Extracted information:

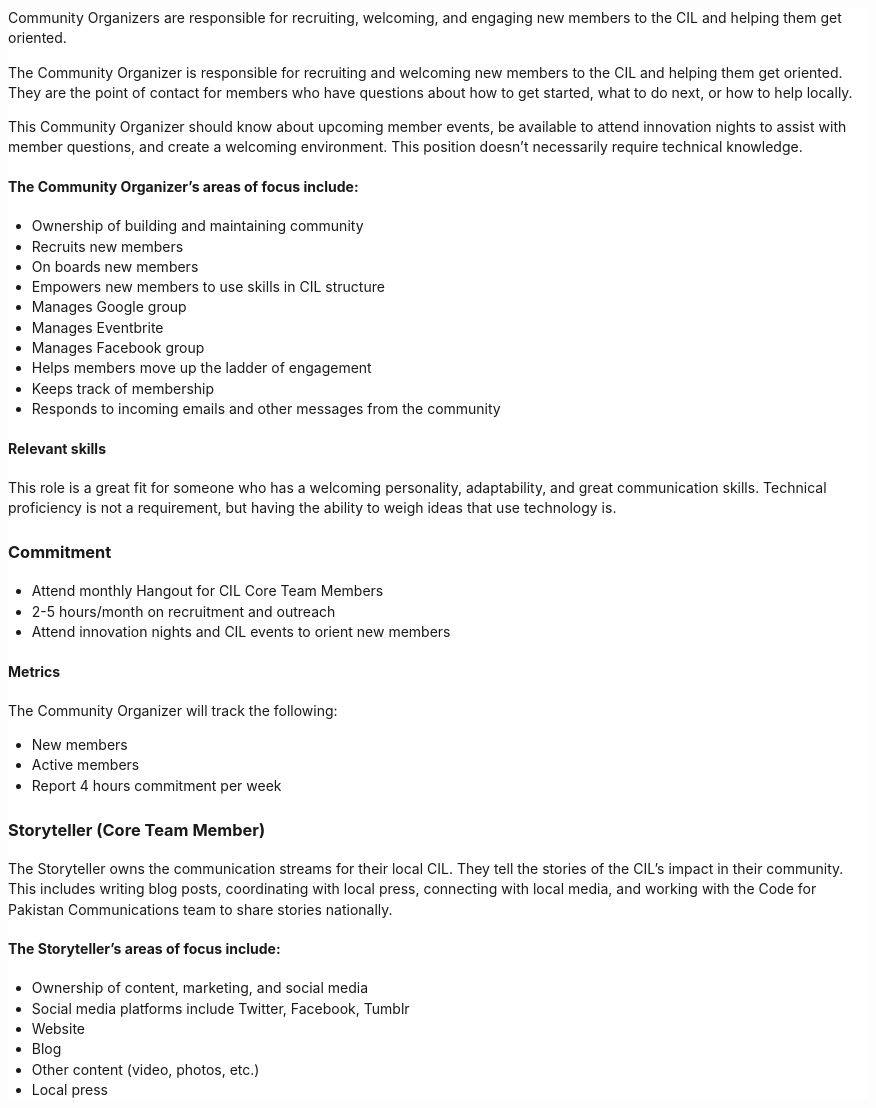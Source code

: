 Community Organizers are responsible for recruiting, welcoming, and engaging new members to the CIL and helping them get oriented.

The Community Organizer is responsible for recruiting and welcoming new members to the CIL and helping them get oriented. They are the point of contact for members who have questions about how to get started, what to do next, or how to help locally.

This Community Organizer should know about upcoming member events, be available to attend innovation nights to assist with member questions, and create a welcoming environment. This position doesn’t necessarily require technical knowledge.

#### The Community Organizer’s areas of focus include:
- Ownership of building and maintaining community
- Recruits new members
- On boards new members
- Empowers new members to use skills in CIL structure
- Manages Google group
- Manages Eventbrite
- Manages Facebook group
- Helps members move up the ladder of engagement
- Keeps track of membership
- Responds to incoming emails and other messages from the community

#### Relevant skills
This role is a great fit for someone who has a welcoming personality, adaptability, and great communication skills. Technical proficiency is not a requirement, but having the ability to weigh ideas that use technology is.

### Commitment
- Attend monthly Hangout for CIL Core Team Members
- 2-5 hours/month on recruitment and outreach
- Attend innovation nights and CIL events to orient new members

#### Metrics
The Community Organizer will track the following:
- New members
- Active members
- Report 4 hours commitment per week 

### Storyteller (Core Team Member)
The Storyteller owns the communication streams for their local CIL. They tell the stories of the CIL’s impact in their community. This includes writing blog posts, coordinating with local press, connecting with local media, and working with the Code for Pakistan Communications team to share stories nationally.

#### The Storyteller’s areas of focus include:
- Ownership of content, marketing, and social media
- Social media platforms include Twitter, Facebook, Tumblr
- Website
- Blog
- Other content (video, photos, etc.)
- Local press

Problem requirements:
Go through the records above and return each line in which the word "Ownership" occurs.

Solved exercise:
- Ownership of building and maintaining community
- Ownership of content, marketing, and social media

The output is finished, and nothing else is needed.